Causal Discovery

Causal discovery is the problem of inferring causal structure — the directed graph of causes and effects — from observational data alone. It is the inverse problem to causal inference: where causal inference asks 'given a causal graph, what can we learn about the effects of interventions?', causal discovery asks 'given data, what causal graph could have generated it?'

The challenge is fundamental. Multiple causal graphs can generate the same set of conditional independence constraints — they are Markov equivalent — meaning observational data alone cannot distinguish them.
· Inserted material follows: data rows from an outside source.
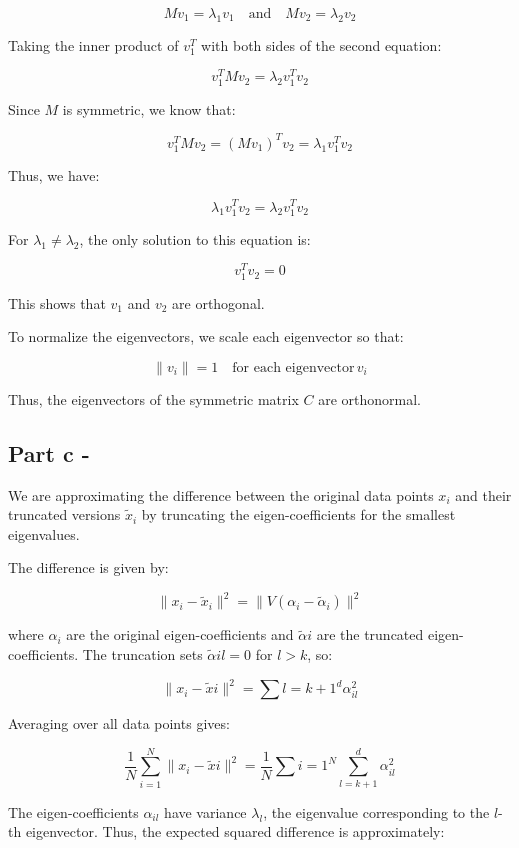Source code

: \documentclass{article}
\begin{document}
\[
M v_1 = \lambda_1 v_1 \quad \text{and} \quad M v_2 = \lambda_2 v_2
\]

Taking the inner product of $v_1^T$ with both sides of the second equation:

\[
v_1^T M v_2 = \lambda_2 v_1^T v_2
\]

Since $M$ is symmetric, we know that:

\[
v_1^T M v_2 = (M v_1)^T v_2 = \lambda_1 v_1^T v_2
\]

Thus, we have:

\[
\lambda_1 v_1^T v_2 = \lambda_2 v_1^T v_2
\]

For $\lambda_1 \neq \lambda_2$, the only solution to this equation is:

\[
v_1^T v_2 = 0
\]

This shows that $v_1$ and $v_2$ are orthogonal.

To normalize the eigenvectors, we scale each eigenvector so that:

\[
\|v_i\| = 1 \quad \text{for each eigenvector} \, v_i
\]

Thus, the eigenvectors of the symmetric matrix $C$ are orthonormal.


\subsection*{Part c - }

We are approximating the difference between the original data points \( x_i \) and their truncated versions \( \tilde{x}_i \) by truncating the eigen-coefficients for the smallest eigenvalues.

The difference is given by:

\[
\| x_i - \tilde{x}_i \|^2 = \| V (\alpha_i - \tilde{\alpha}_i) \|^2
\]

where \( \alpha_i \) are the original eigen-coefficients and \( \tilde{\alpha}i \) are the truncated eigen-coefficients. The truncation sets \( \tilde{\alpha}{il} = 0 \) for \( l > k \), so:

\[
\| x_i - \tilde{x}i \|^2 = \sum{l=k+1}^d \alpha_{il}^2
\]

Averaging over all data points gives:

\[
\frac{1}{N} \sum_{i=1}^N \| x_i - \tilde{x}i \|^2 = \frac{1}{N} \sum{i=1}^N \sum_{l=k+1}^d \alpha_{il}^2
\]

The eigen-coefficients \( \alpha_{il} \) have variance \( \lambda_l \), the eigenvalue corresponding to the \( l \)-th eigenvector. Thus, the expected squared difference is approximately:
\end{document}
To break equivalence, causal discovery methods rely on additional assumptions: faithfulness (the data respects all and only the independencies implied by the graph), causal sufficiency (no unobserved confounders), and often specific functional forms (e.g., linear relationships with non-Gaussian noise).

Major algorithmic families include constraint-based methods (e.g., the PC algorithm, which starts with a fully connected graph and removes edges that are conditionally independent), score-based methods (which search the space of directed acyclic graphs and score each by a penalized likelihood), and functional causal models (which exploit asymmetries in how causes and effects relate, such as the independence of cause and mechanism).

Causal discovery remains one of the hardest problems in causal reasoning, with active research focused on relaxing assumptions, handling latent variables, and scaling to high-dimensional systems.